Desai highlighted issues like child poverty and women’s right to their bodily autonomy.
“I feel like if these rights aren’t protected, if these challenges aren’t addressed, then you can’t narrow that framing of, ‘I’m just going to vote blue no matter who,’ because if this money isn’t going to places that need it, then I feel like you’re not going to earn my vote,” Desai said.
Desai isn’t just blowing smoke either. He is a fourth-year in international studies and plans to start his career in Washington D.C. after graduating this upcoming summer.
“If I’m looking at it holistically, I want to look back and know that I’ve made a positive impact on the community,” Desai said. “Whether that’s at a micro level or macro level, I just want to have touched as many people as possible in a positive way.”
Desai’s central concern this election season is the conflict in Gaza.
“I would characterize it as a genocide that has lasted over a year,” Desai said. “This is something that’s been going on for the last 70 years. And Oct. 7, I think this goes without saying, was a tragedy. It’s something that is horrible humanitarianly … but that doesn’t justify the year of genocide that’s also been occurring.”
Desai believes the United States has had a central role in mediating the conflict, and has failed to address the “scale of humanitarian violence and displacement” the world is seeing. He doesn’t sympathize with the perspective that things could get worse under one candidate than the other.
“That takes advantage of our vote because rather than addressing the issue, you’re simply taking the lesser of two evils, rather than seeing the current administration for how it’s dealt with the conflict in the past year,” Desai said. “You can say all you want that Trump is going to make it worse, but you’ve had the power to change it in the last year.
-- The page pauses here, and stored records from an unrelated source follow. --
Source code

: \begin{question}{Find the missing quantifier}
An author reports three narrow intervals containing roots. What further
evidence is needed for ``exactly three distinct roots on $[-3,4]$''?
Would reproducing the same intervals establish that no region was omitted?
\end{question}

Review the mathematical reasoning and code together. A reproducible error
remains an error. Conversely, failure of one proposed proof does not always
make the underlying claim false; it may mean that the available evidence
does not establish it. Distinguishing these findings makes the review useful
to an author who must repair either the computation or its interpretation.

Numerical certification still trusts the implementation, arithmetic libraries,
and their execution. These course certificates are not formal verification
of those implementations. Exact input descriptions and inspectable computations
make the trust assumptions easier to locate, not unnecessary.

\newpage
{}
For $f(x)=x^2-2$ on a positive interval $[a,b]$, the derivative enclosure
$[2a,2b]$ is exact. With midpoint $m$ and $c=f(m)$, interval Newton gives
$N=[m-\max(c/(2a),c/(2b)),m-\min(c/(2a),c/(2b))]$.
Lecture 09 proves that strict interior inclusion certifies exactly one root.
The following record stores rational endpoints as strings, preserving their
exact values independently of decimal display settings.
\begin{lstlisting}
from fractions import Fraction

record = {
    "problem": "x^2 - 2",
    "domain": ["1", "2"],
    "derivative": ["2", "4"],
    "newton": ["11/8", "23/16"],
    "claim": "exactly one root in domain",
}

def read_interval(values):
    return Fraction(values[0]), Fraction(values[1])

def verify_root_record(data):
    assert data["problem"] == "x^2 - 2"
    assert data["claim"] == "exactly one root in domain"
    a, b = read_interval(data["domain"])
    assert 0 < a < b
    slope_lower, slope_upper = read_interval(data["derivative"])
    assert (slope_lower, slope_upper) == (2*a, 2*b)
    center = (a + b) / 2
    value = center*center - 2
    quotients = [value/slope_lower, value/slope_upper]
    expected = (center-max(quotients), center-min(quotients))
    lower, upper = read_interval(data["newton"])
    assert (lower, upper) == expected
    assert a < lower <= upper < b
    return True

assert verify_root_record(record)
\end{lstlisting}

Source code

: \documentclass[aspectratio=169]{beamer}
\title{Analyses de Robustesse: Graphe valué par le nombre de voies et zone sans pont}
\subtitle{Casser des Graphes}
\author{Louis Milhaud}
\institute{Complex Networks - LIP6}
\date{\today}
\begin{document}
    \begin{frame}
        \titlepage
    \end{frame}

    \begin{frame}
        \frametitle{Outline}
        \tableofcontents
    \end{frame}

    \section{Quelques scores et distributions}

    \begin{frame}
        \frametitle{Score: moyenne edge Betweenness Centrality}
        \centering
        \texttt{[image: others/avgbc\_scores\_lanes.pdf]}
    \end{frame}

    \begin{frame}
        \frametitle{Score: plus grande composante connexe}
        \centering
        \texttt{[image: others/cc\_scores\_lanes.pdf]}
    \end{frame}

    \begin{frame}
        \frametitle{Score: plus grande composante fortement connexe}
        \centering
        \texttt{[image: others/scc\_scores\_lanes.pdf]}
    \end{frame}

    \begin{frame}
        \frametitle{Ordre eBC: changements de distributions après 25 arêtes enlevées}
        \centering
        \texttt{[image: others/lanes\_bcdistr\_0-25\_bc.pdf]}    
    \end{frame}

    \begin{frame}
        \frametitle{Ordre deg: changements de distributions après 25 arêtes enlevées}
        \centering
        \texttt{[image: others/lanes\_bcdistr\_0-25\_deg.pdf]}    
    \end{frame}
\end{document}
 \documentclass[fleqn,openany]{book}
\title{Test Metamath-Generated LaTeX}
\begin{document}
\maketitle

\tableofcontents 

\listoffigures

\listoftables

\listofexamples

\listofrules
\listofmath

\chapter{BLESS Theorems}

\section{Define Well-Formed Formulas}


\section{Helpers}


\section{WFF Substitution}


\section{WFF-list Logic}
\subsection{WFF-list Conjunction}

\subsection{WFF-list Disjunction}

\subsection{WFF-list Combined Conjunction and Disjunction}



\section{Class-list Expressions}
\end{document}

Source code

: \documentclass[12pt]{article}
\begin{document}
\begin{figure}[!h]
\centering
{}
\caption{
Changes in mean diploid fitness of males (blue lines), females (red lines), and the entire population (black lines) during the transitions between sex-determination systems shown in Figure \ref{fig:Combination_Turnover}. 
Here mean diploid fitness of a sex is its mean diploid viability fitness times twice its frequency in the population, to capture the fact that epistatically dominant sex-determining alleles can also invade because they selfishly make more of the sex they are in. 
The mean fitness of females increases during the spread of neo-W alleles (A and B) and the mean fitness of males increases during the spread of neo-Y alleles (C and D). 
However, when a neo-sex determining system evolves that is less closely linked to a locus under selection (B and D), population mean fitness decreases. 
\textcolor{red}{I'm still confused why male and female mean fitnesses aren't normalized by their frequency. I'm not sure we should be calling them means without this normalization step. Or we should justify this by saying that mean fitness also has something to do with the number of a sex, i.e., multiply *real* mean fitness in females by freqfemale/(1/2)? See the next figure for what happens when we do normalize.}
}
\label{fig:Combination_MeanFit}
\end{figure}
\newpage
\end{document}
And what’s happened in the last year? 60,000 plus deaths in Gaza and now countless deaths in Lebanon, and it’s only going to get worse unless the actual administration steps up and mediates the conflict.”
Desai sees the conflict as having ripple effects far beyond the domestic situation in the Middle East and hitting closer to home.
“The crisis in Gaza has now spread throughout the Middle East, and it’s been allowed by the United States to escalate to a point where it’s not only a humanitarian catastrophe, but a growing threat to regional and global stability,” Desai said. “So if you’re voting in the 2024 Election and your priority is the economy, your priority is trade, you cannot fail to address the humanitarian crisis going on.”
Though Desai is planning to vote up and down the ballot this year, he doesn’t blame those who are refraining.
“If the affairs in the Middle East is your main issue and that is close to your heart, and you have a protest vote, it is not my job or my right to try to sway you from that based on the atrocities that have occurred in the last year,” Desai said.